Question 1

What is RTO (Recovery Time Objective) and why is it important?

Accepted Answer

RTO is the maximum acceptable downtime for your systems after a failure or disaster. It's critical because it directly impacts business continuity—the faster you can recover, the less revenue and productivity is lost during an outage. When failing over workloads to the cloud, achieving rapid RTO can be a strategic priority for IT organizations.

Question 2

What is RPO (Recovery Point Objective) and how does it differ from RTO?

Accepted Answer

RPO is the maximum acceptable amount of data loss measured in time. It defines how frequently you need to back up or replicate your data. While RTO measures recovery speed, RPO measures data freshness. The article demonstrates achieving a 'Zero RPO' through continuous replication, ensuring no data loss during failover, while also achieving sub-hour RTO.

Question 3

What was the scale of the Nutanix Cloud Clusters (NC2) failover validation test?

Accepted Answer

The validation involved 1,000 mixed-workload virtual machines (50 large, 100 medium, and 850 small VMs) running on a single cluster of 9 i4i.metal AWS nodes. The environment was highly utilized with active workloads to simulate a typical dense enterprise environment, making this a real-world scale test.

Question 4

How fast was the planned failover for 1,000 VMs in the test?

Accepted Answer

The entire planned failover process, including manual network routing changes via Nutanix Flow Virtual Networking (FVN), completed in under 30 minutes.
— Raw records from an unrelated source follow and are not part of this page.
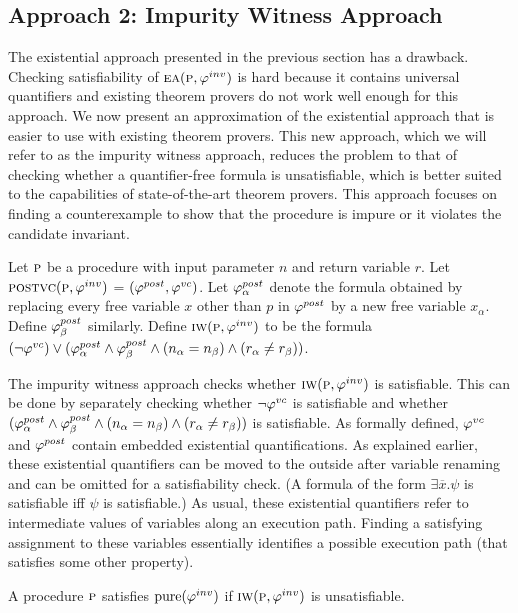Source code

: \subsection{Approach 2: Impurity Witness Approach}

The existential approach presented in the previous section has a drawback. Checking satisfiability of $\textsc{ea}(\textsc{p},\varphi^{inv})$
is hard because it contains universal quantifiers and existing theorem provers do not work well enough for this
approach. We now present an approximation of the existential approach that is easier to use with existing theorem
provers. This new approach, which we will refer to as the impurity witness approach, reduces the problem to
that of checking whether a quantifier-free formula is unsatisfiable, which is better suited to the capabilities of
state-of-the-art theorem provers. This approach focuses on finding a counterexample to show that the
procedure is impure or it violates the candidate invariant.

Let $\textsc{p}$ be a procedure with input parameter $n$ and return variable $r$.
Let $\textsc{postvc}({\textsc{p}},{\varphi^{inv}})$ = $(\varphi^{post},\varphi^{vc})$.
Let $\varphi^{post}_\alpha$ denote the formula obtained by replacing every free variable $x$ other than $p$ in $\varphi^{post}$
by a new free variable $x_\alpha$. Define $\varphi^{post}_\beta$ similarly.
Define $\textsc{iw}(\textsc{p}, \varphi^{inv})$ to be the formula $(\neg \varphi^{vc}) \vee (\varphi^{post}_\alpha \wedge \varphi^{post}_\beta \wedge (n_\alpha = n_\beta) \wedge (r_\alpha \neq r_\beta))$.

The impurity witness approach checks whether $\textsc{iw}(\textsc{p}, \varphi^{inv})$ is satisfiable. This can be done by separately checking
whether $\neg \varphi^{vc}$ is satisfiable and whether $(\varphi^{post}_\alpha \wedge \varphi^{post}_\beta \wedge (n_\alpha = n_\beta) \wedge (r_\alpha \neq r_\beta))$
is satisfiable. As formally defined, $\varphi^{vc}$ and $\varphi^{post}$ contain embedded existential quantifications. As explained earlier,
these existential quantifiers can be moved to the outside after variable renaming and can be omitted for a satisfiability check.
(A formula of the form $\exists \overline{x}. \psi$ is satisfiable iff $\psi$ is satisfiable.)
As usual, these existential quantifiers refer to intermediate values of variables along an execution path.
Finding a satisfying assignment to these variables essentially identifies a possible execution path (that
satisfies some other property).

\begin{theorem}
A procedure $\textsc{p}$ satisfies  $\mathrm{pure}(\varphi^{inv})$ if $\textsc{iw}(\textsc{p}, \varphi^{inv})$ is unsatisfiable.
\end{theorem}

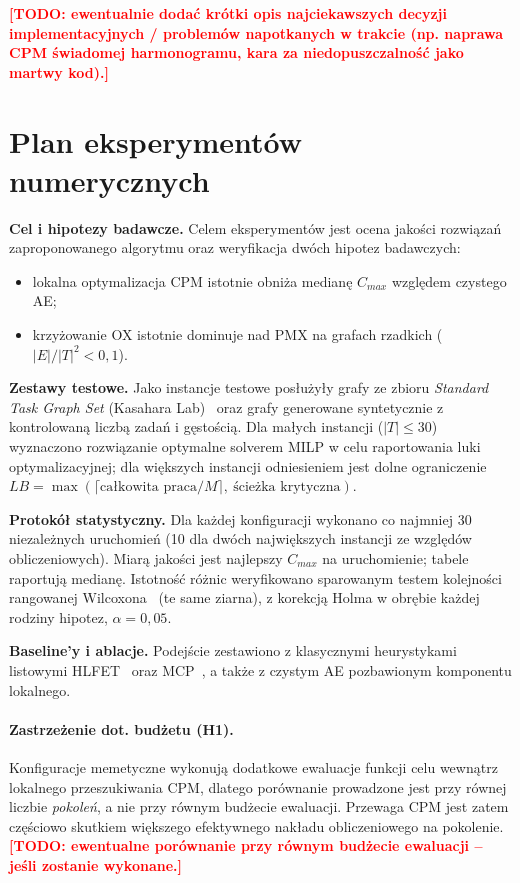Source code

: \documentclass[12pt,a4paper]{article}
\newcommand{\todo}[1]{\textcolor{red}{\textbf{[TODO: #1]}}}
\begin{document}
\todo{ewentualnie dodać krótki opis najciekawszych decyzji implementacyjnych / problemów napotkanych w trakcie (np. naprawa CPM świadomej harmonogramu, kara za niedopuszczalność jako martwy kod).}

\section{Plan eksperymentów numerycznych}
\label{sec:eksperymenty}
\textbf{Cel i hipotezy badawcze.} Celem eksperymentów jest ocena jakości rozwiązań zaproponowanego algorytmu oraz weryfikacja dwóch hipotez badawczych:
\begin{itemize}[itemsep=1pt, topsep=2pt, leftmargin=3em]
    \item[(H1)] lokalna optymalizacja CPM istotnie obniża medianę $C_{max}$ względem czystego AE;
    \item[(H2)] krzyżowanie OX istotnie dominuje nad PMX na grafach rzadkich ($|E|/|T|^2 < 0{,}1$).
\end{itemize}
\par\medskip\noindent
\textbf{Zestawy testowe.} Jako instancje testowe posłużyły grafy ze zbioru \textit{Standard Task Graph Set} (Kasahara Lab)~\cite{tobita2002} oraz grafy generowane syntetycznie z kontrolowaną liczbą zadań i gęstością. Dla małych instancji ($|T| \leq 30$) wyznaczono rozwiązanie optymalne solverem MILP w celu raportowania luki optymalizacyjnej; dla większych instancji odniesieniem jest dolne ograniczenie $LB = \max(\lceil \text{całkowita praca}/M \rceil,\ \text{ścieżka krytyczna})$.
\par\medskip\noindent
\textbf{Protokół statystyczny.} Dla każdej konfiguracji wykonano co najmniej 30 niezależnych uruchomień (10 dla dwóch największych instancji ze względów obliczeniowych). Miarą jakości jest najlepszy $C_{max}$ na uruchomienie; tabele raportują medianę. Istotność różnic weryfikowano sparowanym testem kolejności rangowanej Wilcoxona~\cite{wilcoxon1945} (te same ziarna), z korekcją Holma w obrębie każdej rodziny hipotez, $\alpha = 0{,}05$.
\par\medskip\noindent
\textbf{Baseline'y i ablacje.} Podejście zestawiono z klasycznymi heurystykami listowymi HLFET~\cite{adam1974} oraz MCP~\cite{wu1990}, a także z czystym AE pozbawionym komponentu lokalnego.

\paragraph{Zastrzeżenie dot. budżetu (H1).} Konfiguracje memetyczne wykonują dodatkowe ewaluacje funkcji celu wewnątrz lokalnego przeszukiwania CPM, dlatego porównanie prowadzone jest przy równej liczbie \emph{pokoleń}, a nie przy równym budżecie ewaluacji. Przewaga CPM jest zatem częściowo skutkiem większego efektywnego nakładu obliczeniowego na pokolenie. \todo{ewentualne porównanie przy równym budżecie ewaluacji -- jeśli zostanie wykonane.}
\end{document}
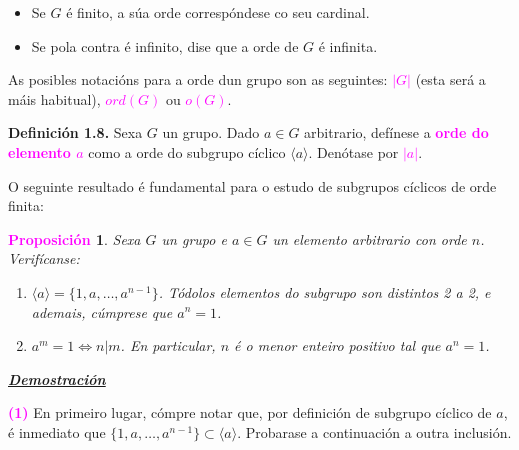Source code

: \documentclass[twoside]{report}
\newcommand{\magbf}[1]{\textcolor{magenta}{\textbf{#1}}} %
\theoremstyle{mystyle}
\newtheorem{prop}{\magbf{Proposición}}[chapter]
\newenvironment{proposition}
{\begin{mdframed}[linecolor = magenta,backgroundcolor = classicrose, linewidth = 2mm]\begin{prop}}
{\end{prop}\end{mdframed}}
\begin{document}
\vspace{2mm}

\begin{itemize}
    \item Se $G$ é finito, a súa orde correspóndese co seu cardinal.
    \item Se pola contra é infinito, dise que a orde de $G$ é infinita.
\end{itemize}

\vspace{2mm}

\noindent As posibles notacións para a orde dun grupo son as seguintes: \textcolor{magenta}{$|G|$} (esta será a máis habitual), \textcolor{magenta}{$ord(G)$} ou \textcolor{magenta}{$o(G)$}.

\vspace{3mm}

\noindent \textbf{Definición 1.8.} Sexa $G$ un grupo. Dado $a \in G$ arbitrario, defínese a \textcolor{magenta}{\textbf{orde do elemento $a$}} como a orde do subgrupo cíclico $\langle a \rangle$. Denótase por \textcolor{magenta}{$|a|$}.

\vspace{3mm}

\noindent O seguinte resultado é fundamental para o estudo de subgrupos cíclicos de orde finita:

\vspace{3mm}

\begin{proposition} \label{prop1.3}
Sexa $G$ un grupo e $a \in G$ un elemento arbitrario con orde $n$. Verifícanse:
\begin{enumerate}
        \item $\langle a \rangle = \{ 1, a, \dots, a^{n-1} \}$. Tódolos elementos do subgrupo son distintos 2 a 2, e ademais, cúmprese que $a^{n} = 1$.
        \item $a^{m} = 1 \Longleftrightarrow n|m$. En particular, $n$ é o menor enteiro positivo tal que $a^{n} = 1$.
\end{enumerate}
\end{proposition}

\vspace{2mm}

\noindent \textbf{\textit{\underline{Demostración}}} 

\vspace{2mm}

\noindent \magbf{(1)} En primeiro lugar, cómpre notar que, por definición de subgrupo cíclico de $a$, é inmediato que $\{1,a,\dots,a^{n-1}\} \subset \langle a \rangle$. Probarase a continuación a outra inclusión. \\
\end{document}

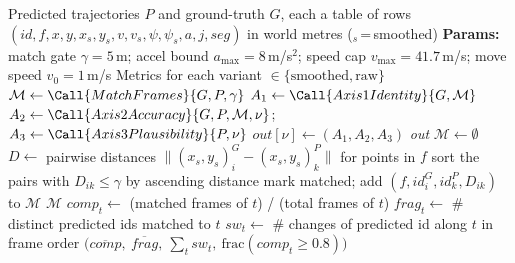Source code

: \begin{algorithm}[ht]
\caption{\textsc{EvaluateTrajectoryQuality} --- three-axis scoring of world-coordinate trajectories}
\label{alg:trajquality}
\begin{algorithmic}[1]
\Require Predicted trajectories $P$ and ground-truth $G$, each a table of rows
\Statex \hspace{3.1em} $(\textit{id},f,x,y,x_s,y_s,v,v_s,\psi,\psi_s,a,j,\textit{seg})$ in world metres ($_s$\,=\,smoothed)
\Statex \textbf{Params:} match gate $\gamma{=}5$\,m; accel bound $a_{\max}{=}8$\,m/s$^2$; speed cap $v_{\max}{=}41.7$\,m/s; move speed $v_0{=}1$\,m/s
\Ensure Metrics for each variant $\in\{\text{smoothed},\text{raw}\}$
\Statex
\State $\mathcal{M} \gets \Call{MatchFrames}{G,P,\gamma}$ 
\State $A_1 \gets \Call{Axis1Identity}{G,\mathcal{M}}$ 
  \State $A_2 \gets \Call{Axis2Accuracy}{G,P,\mathcal{M},\nu}$;\quad $A_3 \gets \Call{Axis3Plausibility}{P,\nu}$
  \State $\textit{out}[\nu] \gets (A_1, A_2, A_3)$
\EndFor
\State \Return \textit{out}
\Statex
{} 
  \State $\mathcal{M} \gets \emptyset$
    \State $D \gets$ pairwise distances $\lVert (x_s,y_s)^G_i - (x_s,y_s)^P_k \rVert$ for points in $f$
    \State sort the pairs with $D_{ik}\le\gamma$ by ascending distance
       mark matched; add $(f,\textit{id}^G_i,\textit{id}^P_k,D_{ik})$ to $\mathcal{M}$ \EndIf
    \EndFor
  \EndFor
  \State \Return $\mathcal{M}$
\EndProcedure
\Statex
{} 
    \State $\textit{comp}_t \gets$ (matched frames of $t$) / (total frames of $t$)
    \State $\textit{frag}_t \gets$ \# distinct predicted ids matched to $t$ 
    \State $\textit{sw}_t \gets$ \# changes of predicted id along $t$ in frame order
  \EndFor
  \State \Return $\big(\overline{\textit{comp}},\ \overline{\textit{frag}},\ \textstyle\sum_t \textit{sw}_t,\ \text{frac}(\textit{comp}_t\!\ge\!0.8)\big)$
\EndProcedure
\Statex
{} 

\end{algorithmic}
\end{algorithm}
This represents a true 0 RPO with sub-hour RTO, significantly faster than traditional multi-hour or multi-day failovers.

Question 5

What are the three types of failover methods discussed?

Accepted Answer

1. Unplanned Failover: Fastest method—registers and boots VMs from the last replicated snapshot without graceful shutdown. 2. Planned Failover: Involves graceful shutdown, final sync, then registration and power-on at destination. 3. Planned Failover with Live Migration: Uses AHV to migrate active compute state without downtime, resulting in zero application disruption but longer total time.

Question 6

Why does live migration failover take longer than planned failover?

Accepted Answer

Live migration requires transferring significantly more data across the network—including the active memory state and disk changes while VMs are still running. This results in zero application disruption and a seamless transition, but takes longer than a standard shutdown and boot sequence because of the additional data that must be synchronized.

Question 7

What network technology did Nutanix use to manage the failover routing?

Accepted Answer

Nutanix Flow Virtual Networking (FVN) was used to manage network routing, with manual External Routing Policy (ERP) changes to facilitate the cutover to the new active Availability Zone for VMs and networks.

Question 8

How much has Nutanix improved RTO performance between 2023 and 2025?

Accepted Answer

Nutanix delivered a 50-60%+ cumulative reduction in mean RTO across VMs protected under any RPO level (from Async to Metro) between 2023 and 2025. Impressively, RTO continued to improve even as the scale of protected environments increased with each release.

Question 9

What architectural constraint was used for the failover test?

Accepted Answer

The design used two Availability Zones (AZs) in an AWS region with a strict constraint of no partial failover between AZs. When a failover occurs, it's an all-or-nothing event for workloads in that AZ and requires a human decision to initiate, ensuring controlled and deliberate recovery operations.

Question 10

What does the article suggest about migrating from other cloud virtualization solutions?

Accepted Answer

The article demonstrates that migrating to NC2 on AWS doesn't require compromising on performance or accepting unacceptable risk levels. By leveraging NC2, organizations retain AWS public cloud service benefits while gaining Nutanix Cloud Platform's operational simplicity and elite disaster recovery capabilities.

Question 11

How does NC2 failover performance compare to traditional systems?

Accepted Answer

Many organizations with legacy systems experience multi-hour or even multi-day outages during large-scale failovers. With NC2, these lengthy downtime windows are eliminated—the validation showed 1,000 VMs recovered in less than 30 minutes, demonstrating a dramatically different approach to disaster recovery.

Question 12

What was the testing environment setup for this validation?

Accepted Answer

The validation split management and workload functions between purpose-built clusters. The workload cluster consisted of 9 i4i.metal AWS nodes running Nutanix AOS 7.5. The failover target was configured identically to the source, ensuring consistent performance testing and realistic failover simulation.

Question 13

Is this RTO performance a one-time anomaly or ongoing standard?

Accepted Answer

The article notes that these performance speeds are not a one-off anomaly. Nutanix has been continuously optimizing recovery performance, with consistent improvements across releases while maintaining full-stack consistency and predictability for both small and large-scale failovers.

Question 14

What are the key benefits of achieving sub-hour RTO with zero RPO?

Accepted Answer

Sub-hour RTO with zero RPO provides businesses with extreme performance and reliability for disaster recovery, enabling rapid recovery from regional outages or data center exits. This eliminates excuses for prolonged outages and significantly reduces recovery-related business impact and costs.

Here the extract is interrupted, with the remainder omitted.